Please read the records below and return each line holding the string "quad".

[Stored entries]
Start of Block

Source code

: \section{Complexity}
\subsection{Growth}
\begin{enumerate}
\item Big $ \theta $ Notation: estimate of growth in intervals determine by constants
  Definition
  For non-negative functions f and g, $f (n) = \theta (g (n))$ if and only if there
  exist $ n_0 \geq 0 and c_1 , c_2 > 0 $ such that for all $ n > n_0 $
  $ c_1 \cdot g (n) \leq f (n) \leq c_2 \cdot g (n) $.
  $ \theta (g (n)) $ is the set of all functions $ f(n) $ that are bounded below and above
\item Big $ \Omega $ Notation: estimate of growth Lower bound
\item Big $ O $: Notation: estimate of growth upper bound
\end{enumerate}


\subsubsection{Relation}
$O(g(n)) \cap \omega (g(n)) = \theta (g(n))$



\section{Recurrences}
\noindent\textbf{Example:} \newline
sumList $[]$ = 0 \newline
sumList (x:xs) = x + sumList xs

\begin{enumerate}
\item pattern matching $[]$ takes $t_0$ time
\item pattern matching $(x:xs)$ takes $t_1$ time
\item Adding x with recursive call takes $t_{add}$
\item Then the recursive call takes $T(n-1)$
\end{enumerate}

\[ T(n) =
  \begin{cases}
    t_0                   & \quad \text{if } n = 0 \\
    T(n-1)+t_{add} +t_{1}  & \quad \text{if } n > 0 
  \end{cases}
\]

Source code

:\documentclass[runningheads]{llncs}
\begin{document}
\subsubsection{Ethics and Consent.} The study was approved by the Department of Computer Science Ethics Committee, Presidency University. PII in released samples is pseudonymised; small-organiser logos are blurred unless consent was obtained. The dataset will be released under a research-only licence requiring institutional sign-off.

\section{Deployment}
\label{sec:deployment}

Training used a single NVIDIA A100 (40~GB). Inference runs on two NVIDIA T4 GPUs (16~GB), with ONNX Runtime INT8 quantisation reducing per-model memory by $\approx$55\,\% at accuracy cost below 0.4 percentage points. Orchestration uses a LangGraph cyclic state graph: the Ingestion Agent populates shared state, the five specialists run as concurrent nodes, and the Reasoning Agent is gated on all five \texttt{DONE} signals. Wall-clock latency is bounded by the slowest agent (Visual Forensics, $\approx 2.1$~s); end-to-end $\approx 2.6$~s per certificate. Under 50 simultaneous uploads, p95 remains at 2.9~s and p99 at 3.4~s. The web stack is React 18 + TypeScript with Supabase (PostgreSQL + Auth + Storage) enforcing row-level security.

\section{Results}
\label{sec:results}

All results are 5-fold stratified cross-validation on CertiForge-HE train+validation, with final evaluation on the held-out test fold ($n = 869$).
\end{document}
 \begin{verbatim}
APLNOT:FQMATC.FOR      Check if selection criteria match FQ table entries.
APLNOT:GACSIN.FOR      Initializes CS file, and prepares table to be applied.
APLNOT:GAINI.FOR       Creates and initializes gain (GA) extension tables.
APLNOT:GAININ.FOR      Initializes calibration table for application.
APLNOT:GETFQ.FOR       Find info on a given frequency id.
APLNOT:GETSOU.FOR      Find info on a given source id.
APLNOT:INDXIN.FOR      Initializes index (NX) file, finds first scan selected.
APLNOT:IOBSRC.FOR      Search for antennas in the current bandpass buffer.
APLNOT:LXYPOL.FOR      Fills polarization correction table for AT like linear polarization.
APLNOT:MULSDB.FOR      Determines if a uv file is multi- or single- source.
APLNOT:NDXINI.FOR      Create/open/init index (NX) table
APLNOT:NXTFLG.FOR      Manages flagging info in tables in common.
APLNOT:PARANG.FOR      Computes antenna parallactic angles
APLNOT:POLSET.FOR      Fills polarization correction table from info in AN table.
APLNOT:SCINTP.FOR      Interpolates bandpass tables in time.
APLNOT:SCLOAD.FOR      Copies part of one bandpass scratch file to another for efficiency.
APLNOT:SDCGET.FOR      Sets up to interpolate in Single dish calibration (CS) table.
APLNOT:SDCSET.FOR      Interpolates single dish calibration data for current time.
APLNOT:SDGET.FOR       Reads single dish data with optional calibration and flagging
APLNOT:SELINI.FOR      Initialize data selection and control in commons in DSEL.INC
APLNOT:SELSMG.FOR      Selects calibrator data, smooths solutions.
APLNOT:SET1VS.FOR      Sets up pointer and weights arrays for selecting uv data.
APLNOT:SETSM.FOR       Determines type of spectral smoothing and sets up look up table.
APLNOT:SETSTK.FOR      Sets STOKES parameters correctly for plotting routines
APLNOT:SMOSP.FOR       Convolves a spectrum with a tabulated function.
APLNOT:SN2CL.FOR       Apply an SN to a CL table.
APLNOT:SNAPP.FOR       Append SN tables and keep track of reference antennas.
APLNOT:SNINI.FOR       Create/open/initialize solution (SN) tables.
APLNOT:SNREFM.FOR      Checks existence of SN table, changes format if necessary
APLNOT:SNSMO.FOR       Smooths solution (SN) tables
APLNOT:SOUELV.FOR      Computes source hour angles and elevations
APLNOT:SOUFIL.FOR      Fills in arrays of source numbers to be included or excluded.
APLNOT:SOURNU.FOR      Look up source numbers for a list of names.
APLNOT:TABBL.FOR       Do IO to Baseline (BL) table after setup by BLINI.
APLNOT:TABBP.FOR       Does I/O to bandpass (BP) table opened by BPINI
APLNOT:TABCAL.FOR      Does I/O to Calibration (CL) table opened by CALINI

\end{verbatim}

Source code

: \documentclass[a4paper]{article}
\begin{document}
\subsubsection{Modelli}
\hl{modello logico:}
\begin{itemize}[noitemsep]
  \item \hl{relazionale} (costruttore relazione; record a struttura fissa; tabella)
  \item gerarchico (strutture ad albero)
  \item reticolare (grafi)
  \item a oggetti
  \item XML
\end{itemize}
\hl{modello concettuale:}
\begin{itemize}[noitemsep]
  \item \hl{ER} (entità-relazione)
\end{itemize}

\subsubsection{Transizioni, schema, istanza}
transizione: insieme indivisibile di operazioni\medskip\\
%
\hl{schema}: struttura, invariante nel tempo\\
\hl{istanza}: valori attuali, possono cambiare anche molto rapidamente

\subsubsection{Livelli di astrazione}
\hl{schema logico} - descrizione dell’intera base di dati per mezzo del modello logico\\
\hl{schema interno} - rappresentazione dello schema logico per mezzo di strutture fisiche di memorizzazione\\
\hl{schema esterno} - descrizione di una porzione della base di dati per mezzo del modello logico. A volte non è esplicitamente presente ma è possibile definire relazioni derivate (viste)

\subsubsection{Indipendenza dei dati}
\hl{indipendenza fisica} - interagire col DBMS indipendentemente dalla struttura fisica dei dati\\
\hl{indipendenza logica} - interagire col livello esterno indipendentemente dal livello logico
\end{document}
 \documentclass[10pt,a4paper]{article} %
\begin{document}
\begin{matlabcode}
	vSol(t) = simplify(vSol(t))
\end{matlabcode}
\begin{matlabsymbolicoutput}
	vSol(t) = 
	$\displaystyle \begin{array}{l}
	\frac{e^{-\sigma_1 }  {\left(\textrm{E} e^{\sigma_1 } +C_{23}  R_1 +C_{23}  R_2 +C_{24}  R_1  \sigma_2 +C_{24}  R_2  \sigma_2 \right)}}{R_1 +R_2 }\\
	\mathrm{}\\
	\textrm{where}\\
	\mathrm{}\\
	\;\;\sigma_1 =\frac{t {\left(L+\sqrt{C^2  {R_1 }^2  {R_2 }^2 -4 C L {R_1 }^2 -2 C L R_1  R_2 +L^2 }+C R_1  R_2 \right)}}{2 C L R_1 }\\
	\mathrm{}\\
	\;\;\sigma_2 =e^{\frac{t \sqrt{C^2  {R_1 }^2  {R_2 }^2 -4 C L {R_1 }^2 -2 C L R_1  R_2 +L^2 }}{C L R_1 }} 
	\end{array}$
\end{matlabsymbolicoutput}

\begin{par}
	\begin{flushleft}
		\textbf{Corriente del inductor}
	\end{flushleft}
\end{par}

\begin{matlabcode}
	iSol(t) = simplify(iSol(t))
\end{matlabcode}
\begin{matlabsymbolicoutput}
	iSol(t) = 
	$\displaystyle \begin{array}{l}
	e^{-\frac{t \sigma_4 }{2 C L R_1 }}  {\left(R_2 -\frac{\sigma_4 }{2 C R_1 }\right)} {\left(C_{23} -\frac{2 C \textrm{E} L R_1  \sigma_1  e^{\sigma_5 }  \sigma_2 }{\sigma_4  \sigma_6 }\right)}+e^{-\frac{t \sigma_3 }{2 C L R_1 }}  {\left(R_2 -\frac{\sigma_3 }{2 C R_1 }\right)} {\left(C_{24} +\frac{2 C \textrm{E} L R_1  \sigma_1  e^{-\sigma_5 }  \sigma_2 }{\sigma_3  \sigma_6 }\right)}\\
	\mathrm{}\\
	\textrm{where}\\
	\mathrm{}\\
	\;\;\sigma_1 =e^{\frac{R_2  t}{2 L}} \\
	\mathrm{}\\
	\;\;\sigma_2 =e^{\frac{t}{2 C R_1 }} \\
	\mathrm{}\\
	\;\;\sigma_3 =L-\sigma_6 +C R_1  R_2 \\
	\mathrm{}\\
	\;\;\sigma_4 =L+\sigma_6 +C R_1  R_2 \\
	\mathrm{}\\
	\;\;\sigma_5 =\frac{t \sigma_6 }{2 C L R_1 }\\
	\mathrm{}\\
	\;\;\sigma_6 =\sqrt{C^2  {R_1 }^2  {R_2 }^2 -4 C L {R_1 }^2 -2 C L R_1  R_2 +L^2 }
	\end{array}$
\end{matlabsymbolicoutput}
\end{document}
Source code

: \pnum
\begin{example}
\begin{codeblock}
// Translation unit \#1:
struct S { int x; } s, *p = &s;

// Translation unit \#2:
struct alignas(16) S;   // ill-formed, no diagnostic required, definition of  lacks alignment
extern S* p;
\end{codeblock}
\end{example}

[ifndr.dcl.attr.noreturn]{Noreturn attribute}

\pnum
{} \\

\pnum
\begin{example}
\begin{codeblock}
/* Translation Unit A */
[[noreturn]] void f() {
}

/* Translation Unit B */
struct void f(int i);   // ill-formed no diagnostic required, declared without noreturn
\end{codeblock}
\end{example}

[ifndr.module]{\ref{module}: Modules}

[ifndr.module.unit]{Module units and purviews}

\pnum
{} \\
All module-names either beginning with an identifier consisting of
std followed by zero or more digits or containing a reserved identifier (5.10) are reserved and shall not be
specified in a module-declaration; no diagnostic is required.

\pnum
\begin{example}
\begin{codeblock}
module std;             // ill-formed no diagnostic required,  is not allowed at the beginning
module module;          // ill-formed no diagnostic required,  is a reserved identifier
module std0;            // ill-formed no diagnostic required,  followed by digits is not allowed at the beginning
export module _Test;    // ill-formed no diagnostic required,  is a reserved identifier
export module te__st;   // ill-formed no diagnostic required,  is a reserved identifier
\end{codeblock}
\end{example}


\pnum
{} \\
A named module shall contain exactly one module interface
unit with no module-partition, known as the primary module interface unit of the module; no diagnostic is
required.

End of Block

=== Exercise output ===
    t_0                   & \quad \text{if } n = 0 \\
    T(n-1)+t_{add} +t_{1}  & \quad \text{if } n > 0 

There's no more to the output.